File spoon-archives/marxism-international.archive/marxism-international_1997/marxism-international.9712, message 155


Date: Tue, 09 Dec 1997 18:26:16 -0800
From: Mark Jones <Jones_M-AT-netcomuk.co.uk>
Subject: Re: M-I: Against Nature


There are no natural limits to capitalism. James Heartfield misrepresents 
his opponents as usual. And I do not "repeat the mantra 'you people 
in the third world just cannot have what we have, I'm sorry, it's not 
my doing, that's just the way it is'. The dog-in-manger implication of 
this is foreign to me. I have never said this even once. 

I believe the opposite -- that it is the west which will have to change, and
that socialism if it happens will entail a radical levelling-down 
and a redistribution from the west to the rest. Heartfield also 
attacks me for this, which is having his cake and eating it.

On this basis alone -- massive redistribution -- would population pressures 
reduce as the capitalist law of accumulation (including accumulation 
of people) was eliminated. At the same time living  standards in the 
third world would improve. LM is selling  third worlders a false, a 
fraudulent prospectus when it pretends that the third world can 
have a western standard of life while capitalism and the world market
still exists. They cannot. Capitalism breeds poles of plenty amid oceans 
of want. Living Marxism supports that. I do not. Their marxism is a cynical 
charade. They are turncoats looking for a warm nest to retire in.
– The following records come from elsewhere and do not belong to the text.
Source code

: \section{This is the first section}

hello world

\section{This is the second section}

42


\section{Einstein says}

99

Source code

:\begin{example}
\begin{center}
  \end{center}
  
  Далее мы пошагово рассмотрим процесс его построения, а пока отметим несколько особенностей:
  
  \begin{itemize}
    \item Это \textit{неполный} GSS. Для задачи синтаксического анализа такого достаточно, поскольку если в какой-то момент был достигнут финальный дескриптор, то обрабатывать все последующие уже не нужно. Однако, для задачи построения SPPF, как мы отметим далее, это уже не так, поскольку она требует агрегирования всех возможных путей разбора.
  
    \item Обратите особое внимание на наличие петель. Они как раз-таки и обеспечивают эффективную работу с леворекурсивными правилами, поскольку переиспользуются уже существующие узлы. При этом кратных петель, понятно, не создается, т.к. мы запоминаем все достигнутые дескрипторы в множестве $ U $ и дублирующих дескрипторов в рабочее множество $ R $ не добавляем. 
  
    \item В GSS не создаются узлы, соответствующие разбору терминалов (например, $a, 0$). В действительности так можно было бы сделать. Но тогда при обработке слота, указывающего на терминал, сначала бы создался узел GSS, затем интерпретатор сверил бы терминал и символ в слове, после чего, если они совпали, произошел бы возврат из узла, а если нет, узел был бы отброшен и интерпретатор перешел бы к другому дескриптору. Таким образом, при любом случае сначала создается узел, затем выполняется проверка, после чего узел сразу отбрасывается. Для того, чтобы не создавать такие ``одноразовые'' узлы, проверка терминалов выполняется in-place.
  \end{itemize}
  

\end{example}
The limits to capitalism are social. But they are material in form, they
are real and confront the world with the inevitability and force of
laws of nature. It would be easy, for example, to arrest global warming.
It is necessary only to dispense with cars, and put electricity
production and also agriculture on a sustainable basis. That, of course,
is not going to happen. Therefore global warming will continue and we
may discover that the social limits to capitalist production and to the
expansion of the reserve army of labour, take the form of a qualitative
change in the world's climate system. It is useless, of course, to
expect Heartfield, whose breezy style and hallucinatory grasp on the
facts reminds one of doorstep Jehovah's Witnesses, to address this
simple truth.

The Third World cannot have western food consumption standards, which in
any case are unhealthy and bizarrely over-indulgent. The limits on 
capitalist agriculture are not light years away, they are based ultimately 
on the planet's biomass and its capacity for photosynthesis, as well as 
on the limits to oil supply, which is already critical in keeping the lid 
on third world agriculture. 

Where third world argiculture  is subsistence farming it is still largely 
human, horse or ox-powered and wood or dung fuelled. Where it is cash-crop 
agriculture it uses the kind of inputs lauded by Heartfield and Boddhisatva 
even more intensively and abrasively than in the west. It is not just food. 
Large chunks of Kenya and other east African countries are given over to 
carnation and rose growing, and the vast quantities of herbicides and 
pesticides used have produced a horrific catalogue of eco and social effects, 
inlcuding birth defects, blindness, epidemic cancers. That is the price 
they pay for the posies western men present to their women. 

Of course, it is possible that in the next heroic stage of
Monsanto's biotech revolution, much food will be algae cultured in vats.
But this will represent a further degradation of living standards,
forced by the growth of population. 

The capitalist law of population has always 
worked to encourage population growth, or to prevent the conditions 
emerging in which it might be self-limiting (as in
the communist state of Kerala, which has a fertility rate of 1.7, ie,
the population does not quite reproduce itself. The per capita GNP is
less than $1,000, but the high levels of literacy and general culture
and the socialist policy towards women have worked to reduce the
exponential rate of population growth experienced elsewhere in India,
where a more purely capitalist law of population still applies).
This does not mean, of course, that the effect of the capitalist law
of population is not both genocidal and immiserating. It is.

Boddhisatva raises some points about oil reserves.
The official US government estimate for Caspian reserves is between
19-29 bn bbls. That is about 10% the Saudi level, which is probably a
politically-motivated over-estimate. As we know, there are lies,
statistics and oil reserve figures. But I am not going to repost unless
anyone asks me, the mass of data I uploaded earlier which suggests that
the present rough balance between global supply and demand will change
in the next decade into generalised oil shortages. Anyone who thinks
that oil will last forever should (a) ask why in that case we aren't all
knee-deep in the stuff, because it ought to be bubling unstoppably out
of the ground and (b) should take a look at what has happened in the
last two decades to oil production in Texas, the North Sea and Mexico.